New York State has signed on to an amicus brief arguing that for-profit private companies cannot evade the Affordable Care Act’s (ACA) contraceptive coverage provision because of the personal religious beliefs of shareholders, directors and managers.
In a brief submitted to the U.S. Supreme Court last week, Attorney General Eric Schneiderman joined 14 other states and the District of Columbia in weighing in on Sebelius v. Hobby Lobby, 13-354, and Conestoga Wood Specialties v. Sebelius, 13-356. The amici argue that the Religious Freedom Restoration Act (RFRA) does not give private firms the right to opt out of the ACA contraceptive coverage provisions.

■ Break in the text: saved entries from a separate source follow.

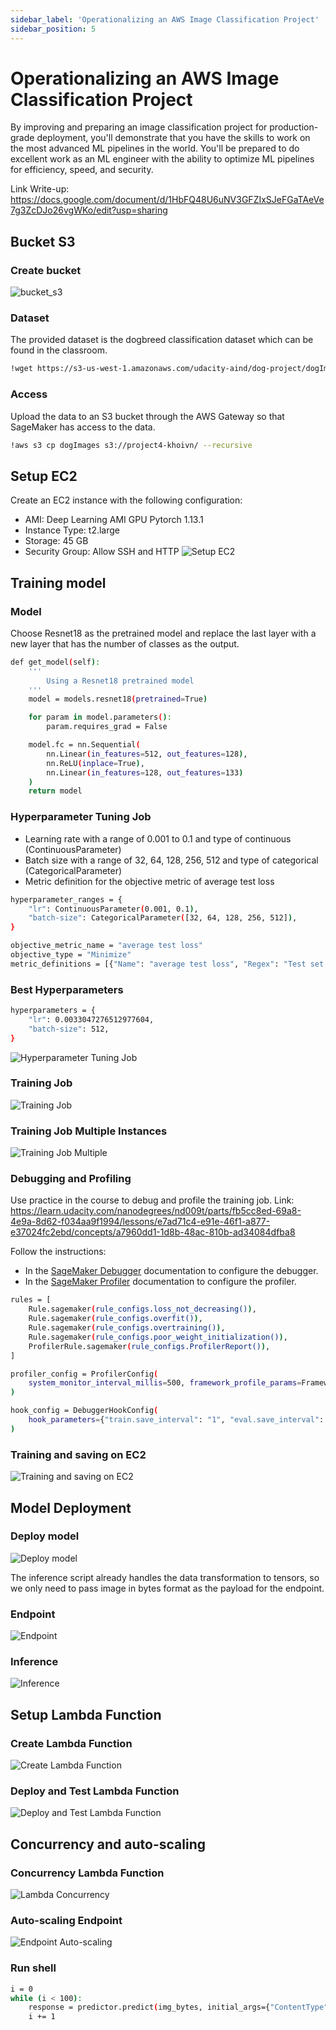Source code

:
 ```yaml
---
sidebar_label: 'Operationalizing an AWS Image Classification Project'
sidebar_position: 5
---
```


# Operationalizing an AWS Image Classification Project

By improving and preparing an image classification project for production-grade deployment, you'll demonstrate that you have the skills to work on the most advanced ML pipelines in the world. You'll be prepared to do excellent work as an ML engineer with the ability to optimize ML pipelines for efficiency, speed, and security.

Link Write-up: https://docs.google.com/document/d/1HbFQ48U6uNV3GFZIxSJeFGaTAeVe7g3ZcDJo26vgWKo/edit?usp=sharing

## Bucket S3
### Create bucket
![bucket_s3](../../projects/operationalizing_aws_ml/images/bucket_s3.png)

### Dataset
The provided dataset is the dogbreed classification dataset which can be found in the classroom.
```bash
!wget https://s3-us-west-1.amazonaws.com/udacity-aind/dog-project/dogImages.zip
```

### Access
Upload the data to an S3 bucket through the AWS Gateway so that SageMaker has access to the data.
```bash
!aws s3 cp dogImages s3://project4-khoivn/ --recursive
```

## Setup EC2
Create an EC2 instance with the following configuration:
- AMI: Deep Learning AMI GPU Pytorch 1.13.1
- Instance Type: t2.large
- Storage: 45 GB
- Security Group: Allow SSH and HTTP
![Setup EC2](../../projects/operationalizing_aws_ml/images/setup_ec2.png)

## Training model
### Model
Choose Resnet18 as the pretrained model and replace the last layer with a new layer that has the number of classes as the output.

```bash
def get_model(self):
    '''
        Using a Resnet18 pretrained model
    '''
    model = models.resnet18(pretrained=True)

    for param in model.parameters():
        param.requires_grad = False

    model.fc = nn.Sequential(
        nn.Linear(in_features=512, out_features=128),
        nn.ReLU(inplace=True),
        nn.Linear(in_features=128, out_features=133)
    )
    return model
```

### Hyperparameter Tuning Job
- Learning rate with a range of 0.001 to 0.1 and type of continuous (ContinuousParameter)
- Batch size with a range of 32, 64, 128, 256, 512 and type of categorical (CategoricalParameter)
- Metric definition for the objective metric of average test loss

```bash
hyperparameter_ranges = {
    "lr": ContinuousParameter(0.001, 0.1),
    "batch-size": CategoricalParameter([32, 64, 128, 256, 512]),
}

objective_metric_name = "average test loss"
objective_type = "Minimize"
metric_definitions = [{"Name": "average test loss", "Regex": "Test set: Average loss: ([0-9\\.]+)"}]
```

### Best Hyperparameters
```bash
hyperparameters = {
    "lr": 0.0033047276512977604,
    "batch-size": 512,
}
```
![Hyperparameter Tuning Job](../../projects/operationalizing_aws_ml/images/hp_tuning_job.png)

### Training Job
![Training Job](../../projects/operationalizing_aws_ml/images/training_job.png)

### Training Job Multiple Instances
![Training Job Multiple](../../projects/operationalizing_aws_ml/images/training_job_multi.png)

### Debugging and Profiling
Use practice in the course to debug and profile the training job.
Link: https://learn.udacity.com/nanodegrees/nd009t/parts/fb5cc8ed-69a8-4e9a-8d62-f034aa9f1994/lessons/e7ad71c4-e91e-46f1-a877-e37024fc2ebd/concepts/a7960dd1-1d8b-48ac-810b-ad34084dfba8

Follow the instructions:
- In the [SageMaker Debugger](https://sagemaker.readthedocs.io/en/stable/api/training/debugger.html) documentation to configure the debugger.
- In the [SageMaker Profiler](https://sagemaker.readthedocs.io/en/stable/api/training/profiler.html) documentation to configure the profiler.

```bash
rules = [
    Rule.sagemaker(rule_configs.loss_not_decreasing()),
    Rule.sagemaker(rule_configs.overfit()),
    Rule.sagemaker(rule_configs.overtraining()),
    Rule.sagemaker(rule_configs.poor_weight_initialization()),
    ProfilerRule.sagemaker(rule_configs.ProfilerReport()),
]

profiler_config = ProfilerConfig(
    system_monitor_interval_millis=500, framework_profile_params=FrameworkProfile(num_steps=10)
)

hook_config = DebuggerHookConfig(
    hook_parameters={"train.save_interval": "1", "eval.save_interval": "1"}
)
```

### Training and saving on EC2
![Training and saving on EC2](../../projects/operationalizing_aws_ml/images/training_ec2.png)

## Model Deployment
### Deploy model
![Deploy model](../../projects/operationalizing_aws_ml/images/deploy_model.png)

The inference script already handles the data transformation to tensors, so we only need to pass image in bytes format as the payload for the endpoint.

### Endpoint
![Endpoint](../../projects/operationalizing_aws_ml/images/endpoint.png)

### Inference
![Inference](../../projects/operationalizing_aws_ml/images/inference.png)

## Setup Lambda Function
### Create Lambda Function
![Create Lambda Function](../../projects/operationalizing_aws_ml/images/lambda_function.png)

### Deploy and Test Lambda Function
![Deploy and Test Lambda Function](../../projects/operationalizing_aws_ml/images/lambda_deploy_test.png)

## Concurrency and auto-scaling
### Concurrency Lambda Function
![Lambda Concurrency](../../projects/operationalizing_aws_ml/images/lambda_concurrency.png)

### Auto-scaling Endpoint
![Endpoint Auto-scaling](../../projects/operationalizing_aws_ml/images/endpoint_auto_scaling.png)

### Run shell
```bash
i = 0
while (i < 100):
    response = predictor.predict(img_bytes, initial_args={"ContentType": "image/jpeg"})
    i += 1
```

The U.S. Court of Appeals for the Tenth Circuit in Sebelius said businesses are entitled to an exemption, and the Third Circuit reached the opposite conclusion in the Conestoga Wood case. The Supreme Court will hear the cases March 25.
The amici contend that the ACA does not require corporate employers, shareholders or managers to endorse contraception or any other form of medical treatment.
“It requires only that employer health plans cover, among many other possible treatments or services, the cost of FDA-approved contraceptives for any employee who might make the personal choice to use them,” according to the brief.
Also on the brief are California, Connecticut, Delaware, the District of Columbia, Hawaii, Illinois, Iowa, Maine, Maryland, Massachusetts, New Mexico, Oregon, Rhode Island, Vermont and Washington.